Why does my wife drive me bananas and not apples?
SHORT ANSWER
The origin of the term “drive me bananas” is unknown – but our favourite theory is that it comes from students trying to make hallucinogenic drugs from banana skins in the 1960s.
FULL STORY
First of all, we’re sure your wife is perfectly lovely. Maybe you drive her bananas.
Anyway, let’s assume your question is really about the origin of the expression “drive me bananas” – which is something of a mystery.
In 2007 the Oxford English Dictionary (OED) appealed for evidence on the origin of the phrase, asking the public: “Did you go bananas before 1968?”
At the time the OED’s earliest record of bananas being used to mean “crazy, mad, wild” came from college students in Kentucky in 1968-70 (possibly roasting bananas peels in the mistaken belief that they had psychedelic properties).
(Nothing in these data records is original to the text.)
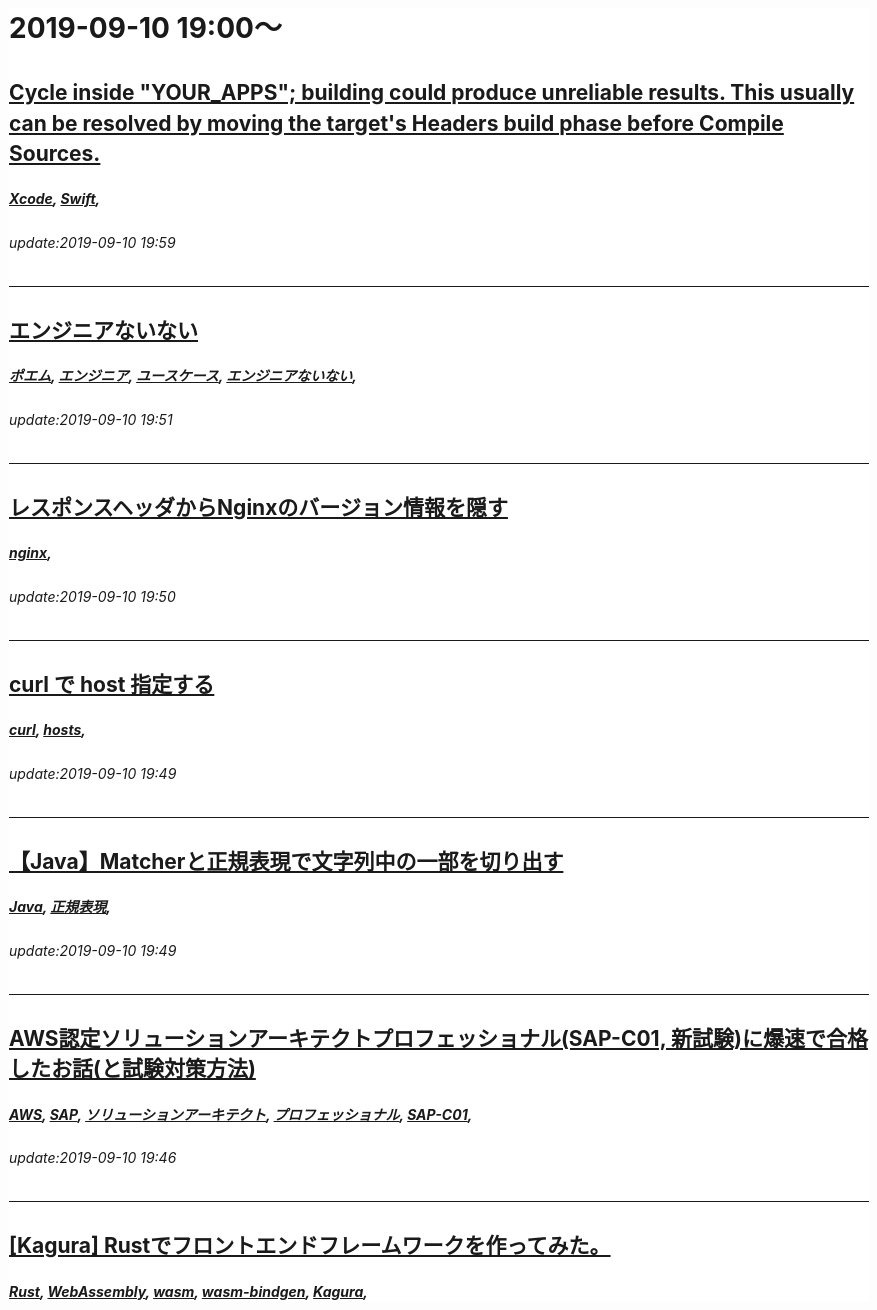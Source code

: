 


# 2019-09-10 19:00～
## [Cycle inside "YOUR_APPS"; building could produce unreliable results. This usually can be resolved by moving the target's Headers build phase before Compile Sources.](https://qiita.com/keisukeYamagishi/items/60aa5cf9d00ac6cf3b86)
##### [Xcode](https://qiita.com/tags/Xcode), [Swift](https://qiita.com/tags/Swift), 
###### update:2019-09-10 19:59
---
## [エンジニアないない](https://qiita.com/ssaita/items/9ab4623a71bccce8cde1)
##### [ポエム](https://qiita.com/tags/ポエム), [エンジニア](https://qiita.com/tags/エンジニア), [ユースケース](https://qiita.com/tags/ユースケース), [エンジニアないない](https://qiita.com/tags/エンジニアないない), 
###### update:2019-09-10 19:51
---
## [レスポンスヘッダからNginxのバージョン情報を隠す](https://qiita.com/patchgi/items/055855ab2dacd73e9261)
##### [nginx](https://qiita.com/tags/nginx), 
###### update:2019-09-10 19:50
---
## [curl で host 指定する](https://qiita.com/att55/items/c0bd43a0863a159f5dc5)
##### [curl](https://qiita.com/tags/curl), [hosts](https://qiita.com/tags/hosts), 
###### update:2019-09-10 19:49
---
## [【Java】Matcherと正規表現で文字列中の一部を切り出す](https://qiita.com/wrongwrong/items/e8779e4b649cb372f89f)
##### [Java](https://qiita.com/tags/Java), [正規表現](https://qiita.com/tags/正規表現), 
###### update:2019-09-10 19:49
---
## [AWS認定ソリューションアーキテクトプロフェッショナル(SAP-C01, 新試験)に爆速で合格したお話(と試験対策方法)](https://qiita.com/tsumita7/items/2bc8ef52cc0cfbad8b5c)
##### [AWS](https://qiita.com/tags/AWS), [SAP](https://qiita.com/tags/SAP), [ソリューションアーキテクト](https://qiita.com/tags/ソリューションアーキテクト), [プロフェッショナル](https://qiita.com/tags/プロフェッショナル), [SAP-C01](https://qiita.com/tags/SAP-C01), 
###### update:2019-09-10 19:46
---
## [[Kagura] Rustでフロントエンドフレームワークを作ってみた。](https://qiita.com/ne_no_usa/items/9a062c1a6e09078a9ed6)
##### [Rust](https://qiita.com/tags/Rust), [WebAssembly](https://qiita.com/tags/WebAssembly), [wasm](https://qiita.com/tags/wasm), [wasm-bindgen](https://qiita.com/tags/wasm-bindgen), [Kagura](https://qiita.com/tags/Kagura), 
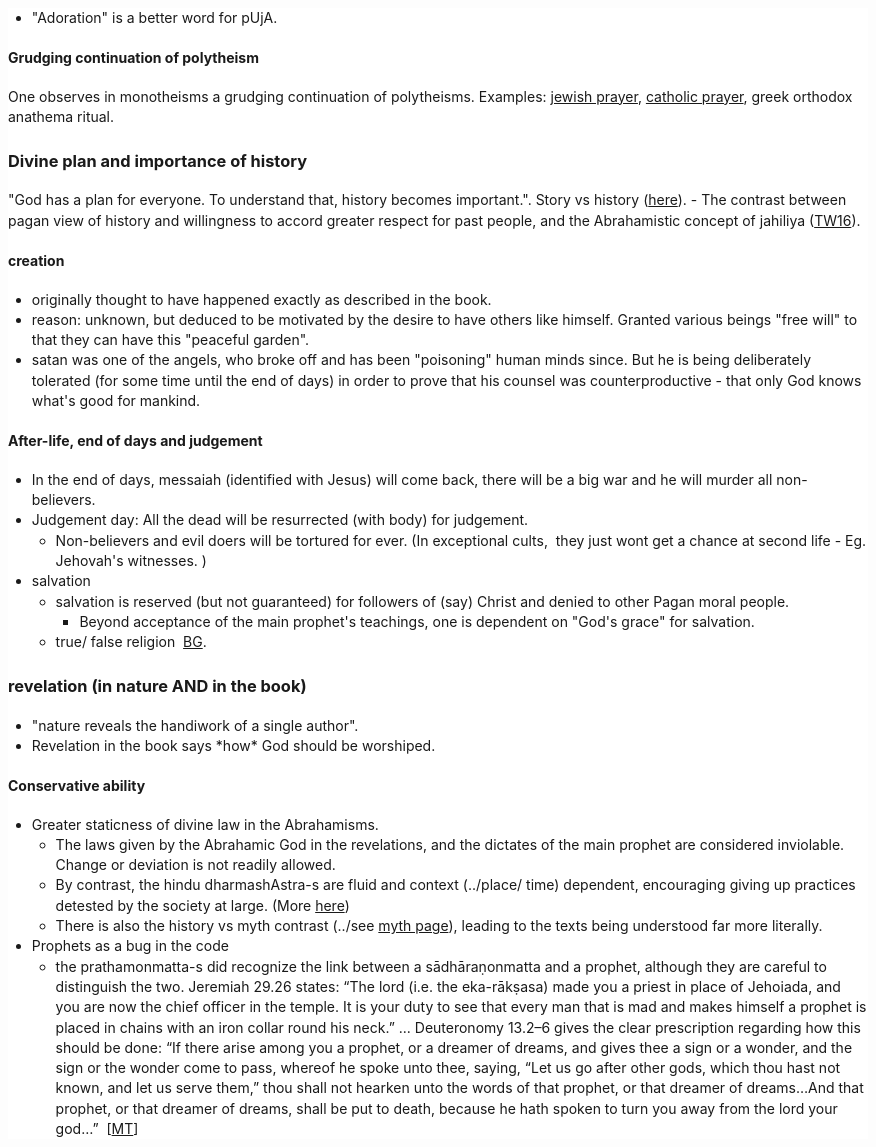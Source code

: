 - "Adoration" is a better word for pUjA.

#### Grudging continuation of polytheism
One observes in monotheisms a grudging continuation of polytheisms. Examples: [jewish prayer](../../../../images/snippets/polytheism_in_monotheism_jewish.jpg), [catholic prayer](../../../../images/snippets/polytheism_in_monotheism_christian.jpg), greek orthodox anathema ritual.


### Divine plan and importance of history
"God has a plan for everyone. To understand that, history becomes important.". Story vs history ([here](https://www.youtube.com/watch?v=dKqYWvviFPs&index=11&list=PL6DF39CE9DE9554AD)).
    - The contrast between pagan view of history and willingness to accord greater respect for past people, and the Abrahamistic concept of jahiliya ([TW16](https://twitter.com/blog_supplement/status/751837015478562816)).

#### creation

- originally thought to have happened exactly as described in the book.
- reason: unknown, but deduced to be motivated by the desire to have others like himself. Granted various beings "free will" to that they can have this "peaceful garden".
- satan was one of the angels, who broke off and has been "poisoning" human minds since. But he is being deliberately tolerated (for some time until the end of days) in order to prove that his counsel was counterproductive - that only God knows what's good for mankind.


#### After-life, end of days and judgement

- In the end of days, messaiah (identified with Jesus) will come back, there will be a big war and he will murder all non-believers.
- Judgement day: All the dead will be resurrected (with body) for judgement.
    - Non-believers and evil doers will be tortured for ever. (In exceptional cults,  they just wont get a chance at second life - Eg. Jehovah's witnesses. )
- salvation
    - salvation is reserved (but not guaranteed) for followers of (say) Christ and denied to other Pagan moral people.
        - Beyond acceptance of the main prophet's teachings, one is dependent on "God's grace" for salvation.
    - true/ false religion  [BG](https://www.youtube.com/watch?v=Tzf8L3C8nZU).

### revelation (in nature AND in the book)

- "nature reveals the handiwork of a single author".
- Revelation in the book says \*how\* God should be worshiped. 

#### Conservative ability

- Greater staticness of divine law in the Abrahamisms.
    - The laws given by the Abrahamic God in the revelations, and the dictates of the main prophet are considered inviolable. Change or deviation is not readily allowed.
    - By contrast, the hindu dharmashAstra-s are fluid and context (../place/ time) dependent, encouraging giving up practices detested by the society at large. (More [here](../../social-cultivation/dharma-fluid/))
    - There is also the history vs myth contrast (../see [myth page](../../tattvam/deva/myth/)), leading to the texts being understood far more literally.
- Prophets as a bug in the code
    - the prathamonmatta-s did recognize the link between a sādhāraṇonmatta and a prophet, although they are careful to distinguish the two. Jeremiah 29.26 states: “The lord (i.e. the eka-rākṣasa) made you a priest in place of Jehoiada, and you are now the chief officer in the temple. It is your duty to see that every man that is mad and makes himself a prophet is placed in chains with an iron collar round his neck.” ... Deuteronomy 13.2–6 gives the clear prescription regarding how this should be done: “If there arise among you a prophet, or a dreamer of dreams, and gives thee a sign or a wonder, and the sign or the wonder come to pass, whereof he spoke unto thee, saying, “Let us go after other gods, which thou hast not known, and let us serve them,” thou shall not hearken unto the words of that prophet, or that dreamer of dreams…And that prophet, or that dreamer of dreams, shall be put to death, because he hath spoken to turn you away from the lord your god…”  \[[MT](https://manasataramgini.wordpress.com/2016/03/11/unmada-carca/)\]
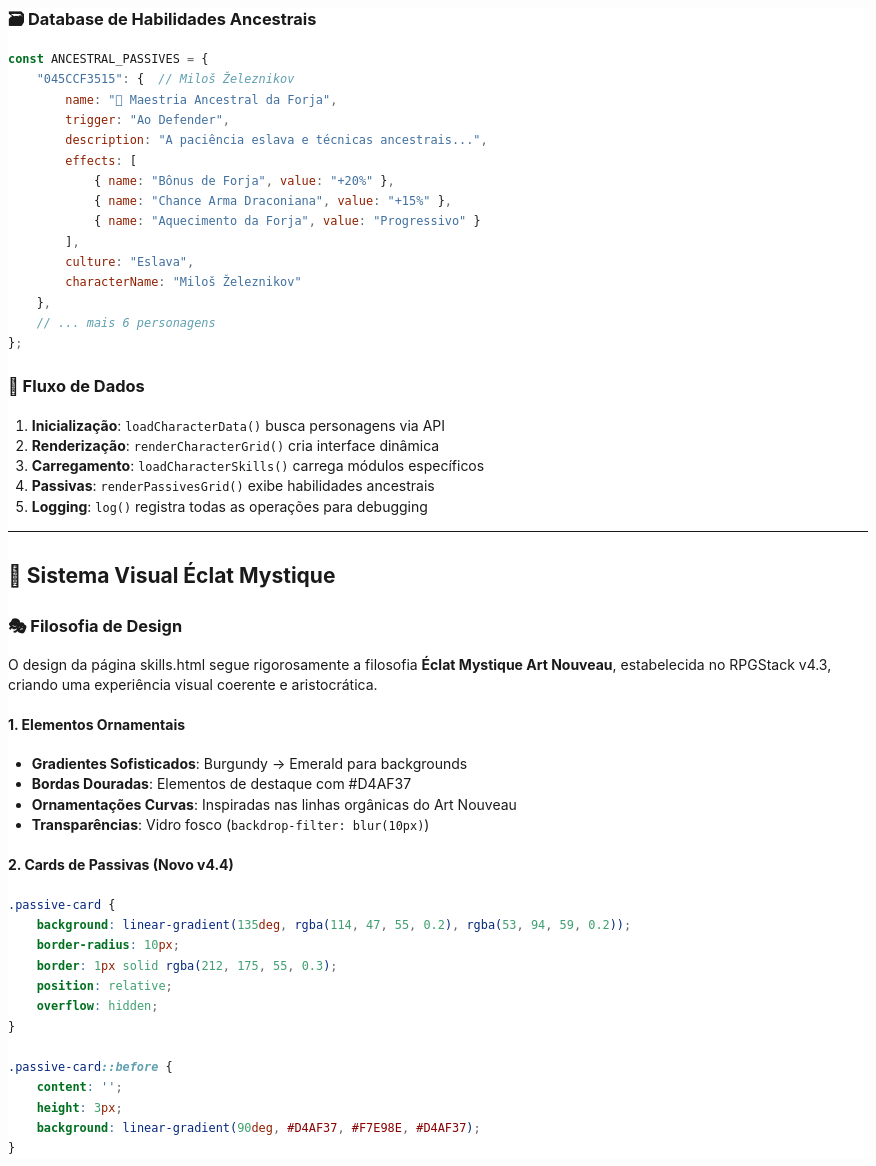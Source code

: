 ### **🗃️ Database de Habilidades Ancestrais**
```javascript
const ANCESTRAL_PASSIVES = {
    "045CCF3515": {  // Miloš Železnikov
        name: "🔨 Maestria Ancestral da Forja",
        trigger: "Ao Defender",
        description: "A paciência eslava e técnicas ancestrais...",
        effects: [
            { name: "Bônus de Forja", value: "+20%" },
            { name: "Chance Arma Draconiana", value: "+15%" },
            { name: "Aquecimento da Forja", value: "Progressivo" }
        ],
        culture: "Eslava",
        characterName: "Miloš Železnikov"
    },
    // ... mais 6 personagens
};
```

### **🔄 Fluxo de Dados**
1. **Inicialização**: `loadCharacterData()` busca personagens via API
2. **Renderização**: `renderCharacterGrid()` cria interface dinâmica  
3. **Carregamento**: `loadCharacterSkills()` carrega módulos específicos
4. **Passivas**: `renderPassivesGrid()` exibe habilidades ancestrais
5. **Logging**: `log()` registra todas as operações para debugging

---

## 🎨 **Sistema Visual Éclat Mystique**

### **🎭 Filosofia de Design**

O design da página skills.html segue rigorosamente a filosofia **Éclat Mystique Art Nouveau**, estabelecida no RPGStack v4.3, criando uma experiência visual coerente e aristocrática.

#### **1. Elementos Ornamentais**
- **Gradientes Sofisticados**: Burgundy → Emerald para backgrounds
- **Bordas Douradas**: Elementos de destaque com #D4AF37
- **Ornamentações Curvas**: Inspiradas nas linhas orgânicas do Art Nouveau
- **Transparências**: Vidro fosco (`backdrop-filter: blur(10px)`)

#### **2. Cards de Passivas (Novo v4.4)**
```css
.passive-card {
    background: linear-gradient(135deg, rgba(114, 47, 55, 0.2), rgba(53, 94, 59, 0.2));
    border-radius: 10px;
    border: 1px solid rgba(212, 175, 55, 0.3);
    position: relative;
    overflow: hidden;
}

.passive-card::before {
    content: '';
    height: 3px;
    background: linear-gradient(90deg, #D4AF37, #F7E98E, #D4AF37);
}
```
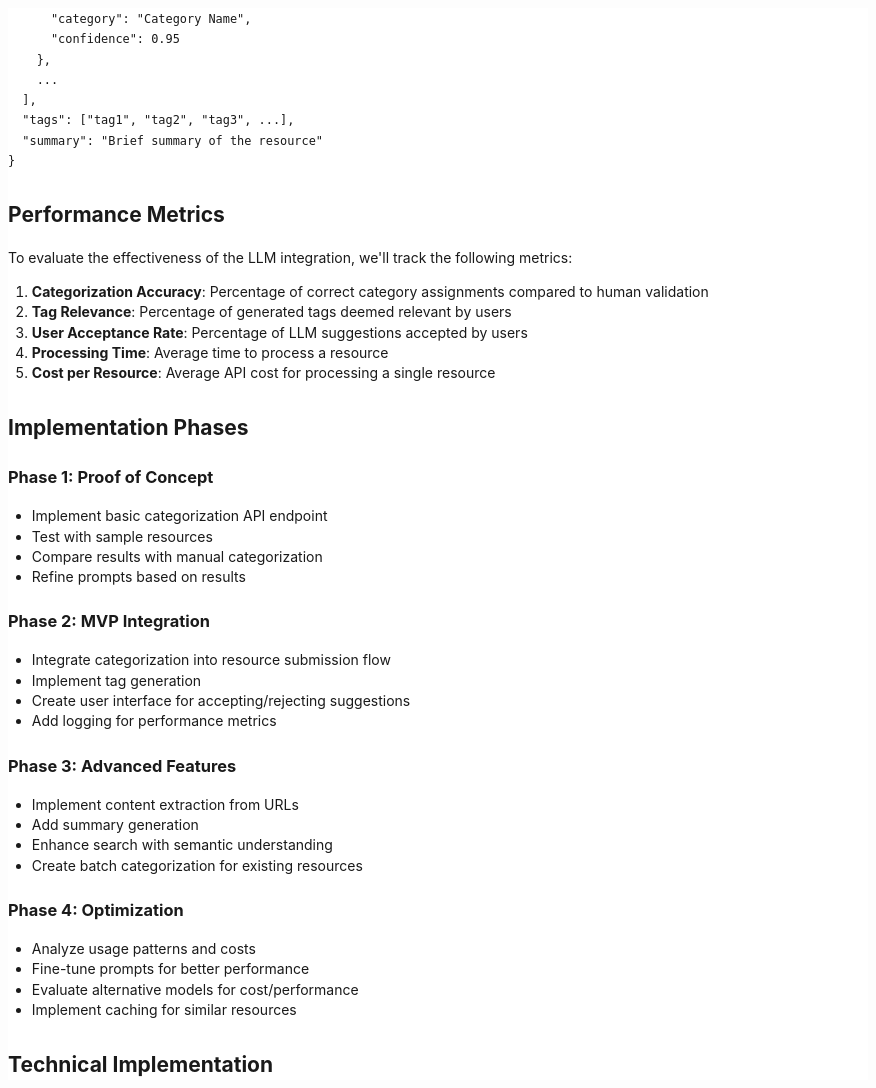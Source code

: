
 ```
      "category": "Category Name",
      "confidence": 0.95
    },
    ...
  ],
  "tags": ["tag1", "tag2", "tag3", ...],
  "summary": "Brief summary of the resource"
}
```

## Performance Metrics

To evaluate the effectiveness of the LLM integration, we'll track the following metrics:

1. **Categorization Accuracy**: Percentage of correct category assignments compared to human validation
2. **Tag Relevance**: Percentage of generated tags deemed relevant by users
3. **User Acceptance Rate**: Percentage of LLM suggestions accepted by users
4. **Processing Time**: Average time to process a resource
5. **Cost per Resource**: Average API cost for processing a single resource

## Implementation Phases

### Phase 1: Proof of Concept
- Implement basic categorization API endpoint
- Test with sample resources
- Compare results with manual categorization
- Refine prompts based on results

### Phase 2: MVP Integration
- Integrate categorization into resource submission flow
- Implement tag generation
- Create user interface for accepting/rejecting suggestions
- Add logging for performance metrics

### Phase 3: Advanced Features
- Implement content extraction from URLs
- Add summary generation
- Enhance search with semantic understanding
- Create batch categorization for existing resources

### Phase 4: Optimization
- Analyze usage patterns and costs
- Fine-tune prompts for better performance
- Evaluate alternative models for cost/performance
- Implement caching for similar resources

## Technical Implementation
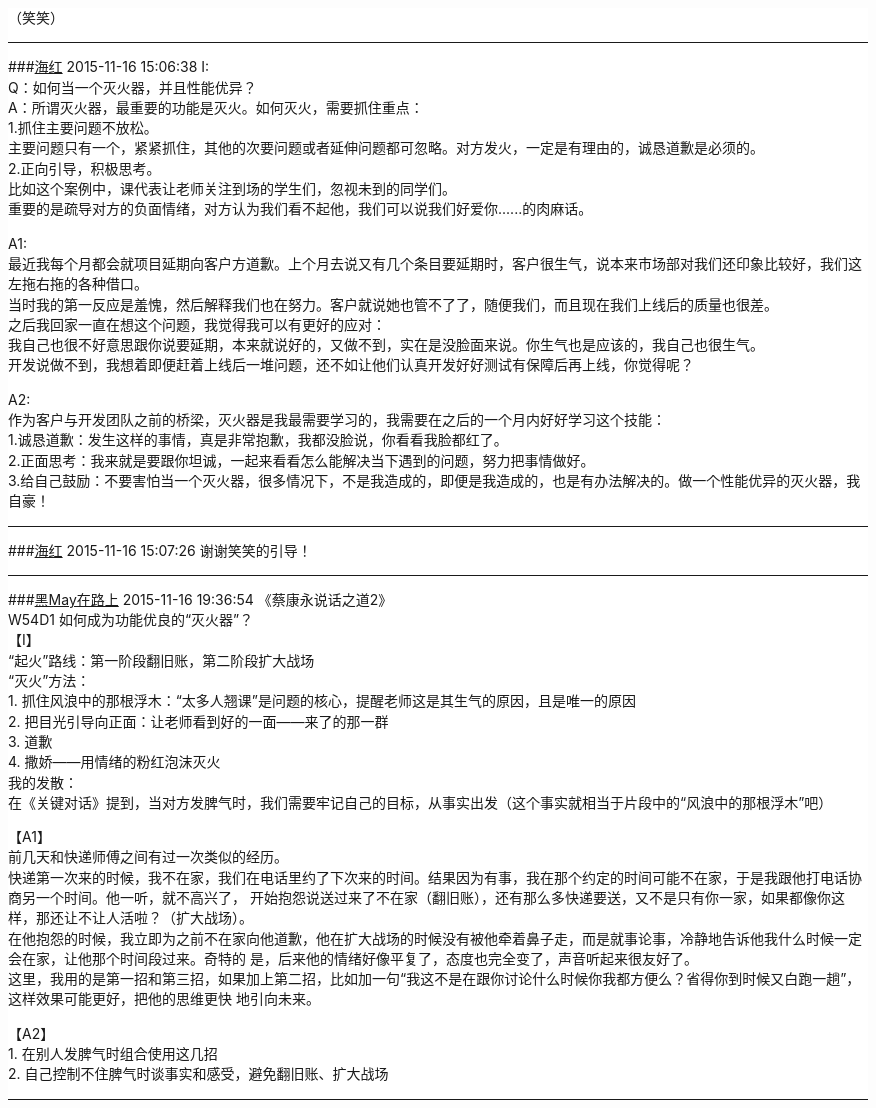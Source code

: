 （笑笑）

---
###[海红](http://www.douban.com/people/mihua2008/)	2015-11-16 15:06:38
I:  
Q：如何当一个灭火器，并且性能优异？  
A：所谓灭火器，最重要的功能是灭火。如何灭火，需要抓住重点：  
1.抓住主要问题不放松。  
主要问题只有一个，紧紧抓住，其他的次要问题或者延伸问题都可忽略。对方发火，一定是有理由的，诚恳道歉是必须的。  
2.正向引导，积极思考。  
比如这个案例中，课代表让老师关注到场的学生们，忽视未到的同学们。  
重要的是疏导对方的负面情绪，对方认为我们看不起他，我们可以说我们好爱你......的肉麻话。  
  
A1:  
最近我每个月都会就项目延期向客户方道歉。上个月去说又有几个条目要延期时，客户很生气，说本来市场部对我们还印象比较好，我们这左拖右拖的各种借口。  
当时我的第一反应是羞愧，然后解释我们也在努力。客户就说她也管不了了，随便我们，而且现在我们上线后的质量也很差。  
之后我回家一直在想这个问题，我觉得我可以有更好的应对：  
我自己也很不好意思跟你说要延期，本来就说好的，又做不到，实在是没脸面来说。你生气也是应该的，我自己也很生气。  
开发说做不到，我想着即便赶着上线后一堆问题，还不如让他们认真开发好好测试有保障后再上线，你觉得呢？  
  
A2:  
作为客户与开发团队之前的桥梁，灭火器是我最需要学习的，我需要在之后的一个月内好好学习这个技能：  
1.诚恳道歉：发生这样的事情，真是非常抱歉，我都没脸说，你看看我脸都红了。  
2.正面思考：我来就是要跟你坦诚，一起来看看怎么能解决当下遇到的问题，努力把事情做好。  
3.给自己鼓励：不要害怕当一个灭火器，很多情况下，不是我造成的，即便是我造成的，也是有办法解决的。做一个性能优异的灭火器，我自豪！

---
###[海红](http://www.douban.com/people/mihua2008/)	2015-11-16 15:07:26
谢谢笑笑的引导！

---
###[黑May在路上](http://www.douban.com/people/63369196/)	2015-11-16 19:36:54
《蔡康永说话之道2》  
W54D1 如何成为功能优良的“灭火器”？  
【I】  
“起火”路线：第一阶段翻旧账，第二阶段扩大战场  
“灭火”方法：  
1\. 抓住风浪中的那根浮木：“太多人翘课”是问题的核心，提醒老师这是其生气的原因，且是唯一的原因  
2\. 把目光引导向正面：让老师看到好的一面——来了的那一群  
3\. 道歉  
4\. 撒娇——用情绪的粉红泡沫灭火  
我的发散：  
在《关键对话》提到，当对方发脾气时，我们需要牢记自己的目标，从事实出发（这个事实就相当于片段中的“风浪中的那根浮木”吧）  
  
【A1】  
前几天和快递师傅之间有过一次类似的经历。  
快递第一次来的时候，我不在家，我们在电话里约了下次来的时间。结果因为有事，我在那个约定的时间可能不在家，于是我跟他打电话协商另一个时间。他一听，就不高兴了，
开始抱怨说送过来了不在家（翻旧账），还有那么多快递要送，又不是只有你一家，如果都像你这样，那还让不让人活啦？（扩大战场）。  
在他抱怨的时候，我立即为之前不在家向他道歉，他在扩大战场的时候没有被他牵着鼻子走，而是就事论事，冷静地告诉他我什么时候一定会在家，让他那个时间段过来。奇特的
是，后来他的情绪好像平复了，态度也完全变了，声音听起来很友好了。  
这里，我用的是第一招和第三招，如果加上第二招，比如加一句“我这不是在跟你讨论什么时候你我都方便么？省得你到时候又白跑一趟”，这样效果可能更好，把他的思维更快
地引向未来。  
  
【A2】  
1\. 在别人发脾气时组合使用这几招  
2\. 自己控制不住脾气时谈事实和感受，避免翻旧账、扩大战场

---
The online OED has since been updated with two earlier references – the first being a quote from a 1935 book about crime: “He’s bananas, he’s sexually perverted; a degenerate.”
But that doesn’t tell us why bananas is used to mean crazy.
So in the absence of any hard evidence, here are some theories:
- Monkeys go crazy – or “bananas” – for bananas, just like they go nuts for nuts
- Indonesian natives acted wild after getting drunk on a fermented banana drink called “tonto”
- The term “banana oil” has been used to mean nonsense – so maybe this is why “going bananas” means acting crazy (trouble is, no one knows the origin of this phrase either)
And now here’s a song – oddly from 1968 (but not mentioned by the OED) – called Loving You Has Made Me Bananas.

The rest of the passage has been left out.